「近所づきあい」のコツは、深入りしないこと
これまで都心の賃貸マンションに住んでいた30代の夫婦が、念願叶って郊外に一戸建てを建てた。
引っ越しが一段落して、ご近所数軒に挨拶回りをした。
親切に対応してくれる家がほとんどだったが、インターフォンを押してもなかなか出てくれない人や、値踏みするようにジロジロ見る人などもいた。
「この人たちとうまくやれるだろうか」と、ちょっと心配になっている。
都心のマンションでは、近所づきあいが希薄だ。
隣の部屋にどんな人が住んでいるか知らないということもある。
冷淡ともいえるが、気楽でもある。
しかし、戸建てとなるとそうはいかない。
ゴミ捨て場の管理なども協力して行なわねばならず、近所づきあいは避けて通れない。
いわゆる向こう三軒両隣だ。
ご近所さんとは、当たり障りのない距離感で接するのがいちばんいい。
若い人たちには、「当たり障りのない」という言葉はわかりにくいかもしれない。
要するに、とくに刺激も迷惑も与えない、そして受けないということだ。
関係がギスギスするのはもってのほかだが、かといって深入りする必要もない。
それぞれの家は、外からではわからない事情を抱えているもの。
夫婦間や主人の仕事関係、子どもの受験など、その事情までのぞき見えるような距離には近づかないこと。
そんな関係を、どうやって築いたらいいのか。
簡単なことだ。
日常の挨拶をすればいいのだ。
そして、ほんのちょっとの会話を交わす。
具体的には、お天気の話がいい。
政治や宗教、スポーツなど、人によって考え方が異なる話題は避ける。
人の噂なども禁物だ。
それらはまさに、「当たり障りがある」話になってしまう。
「おはようございます。
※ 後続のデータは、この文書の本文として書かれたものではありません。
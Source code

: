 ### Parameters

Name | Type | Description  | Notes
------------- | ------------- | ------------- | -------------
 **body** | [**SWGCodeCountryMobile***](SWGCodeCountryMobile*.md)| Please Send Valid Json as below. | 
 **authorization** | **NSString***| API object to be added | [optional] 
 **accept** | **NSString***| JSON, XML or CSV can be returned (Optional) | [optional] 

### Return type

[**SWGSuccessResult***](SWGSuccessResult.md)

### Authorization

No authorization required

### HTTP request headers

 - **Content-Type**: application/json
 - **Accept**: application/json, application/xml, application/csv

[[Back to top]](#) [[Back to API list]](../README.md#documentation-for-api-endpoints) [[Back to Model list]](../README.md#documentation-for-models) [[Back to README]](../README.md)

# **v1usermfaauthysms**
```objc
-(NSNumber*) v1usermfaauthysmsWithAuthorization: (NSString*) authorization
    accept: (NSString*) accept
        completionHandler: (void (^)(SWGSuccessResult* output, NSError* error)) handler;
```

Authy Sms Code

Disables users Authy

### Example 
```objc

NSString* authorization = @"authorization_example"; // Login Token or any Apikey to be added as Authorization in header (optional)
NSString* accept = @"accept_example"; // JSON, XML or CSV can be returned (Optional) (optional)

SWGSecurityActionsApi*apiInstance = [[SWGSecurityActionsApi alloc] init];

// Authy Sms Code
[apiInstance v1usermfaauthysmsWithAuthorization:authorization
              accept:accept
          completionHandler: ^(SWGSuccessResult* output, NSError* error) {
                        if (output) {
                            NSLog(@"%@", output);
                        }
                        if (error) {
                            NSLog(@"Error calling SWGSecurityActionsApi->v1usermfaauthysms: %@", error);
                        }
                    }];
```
ずいぶん暖かくなってきましたね」
「ええ、桜ももうすぐですね」
「こんばんは。今日は一日よく降りましたね」
「ここのところ乾燥続きでしたから、雨も助かりますね」
これで、十分、合格ラインだ。
大を飼っていれば、散歩の途中でご近所さんに会うこともあるだろう。
お互いに飼っているなら「犬好き」というだけで好感度がアップする。
相手だけが飼っているなら「可愛いですね」の一言でご機嫌になってもらえる。
自分だけが飼っているなら「うちの犬がうるさかったら、いってくださいね」の一言が必要だ。
ご近所さんには、「あなたに対して敵意はなく友好的でいたいと思っています」という態度が示せれば、それでいい。
逆に、それすらもできないようでは問題である。
私の知人が住んでいる高級住宅街に、変わり者が引っ越してきた。
どうやら私立中学校の教師らしい。
生徒には礼儀を教えているはずなのに、本人はまったくそれができていないようで、近所の人が挨拶しても無視するのだという。
おそらく「近所には何も世話になっていないし、迷惑もかけていない」と思っているのだろう。
ふだん、家にいることが少ないビジネスマンにも、そのように考える人は多い。
しかし、ご近所には、見えないところでいろいろ助けてもらっているはずだ。
アレクサンドル・デュマの「三銃士」に、「個人は全体のために、全体は個人のために存在する」という一節がある。
いたずらに全体主義になって、個人の自由を奪うことには反対だが、周囲の「コミュニケーションをとろう」という気遣いにそっぽを向くような人間は愚かである。
いかにも、みみっちい余裕のなさを感じさせるではないか。
「渡る世間は鬼ばかり」という人気テレビドラマがあった。
これは「渡る世間に鬼はなし」という諺をもじったものだ。
間違えている人もいるようだが、正しくは後者である。
ご近所さんは、いざというときに助け合うことができる人たちなのだ。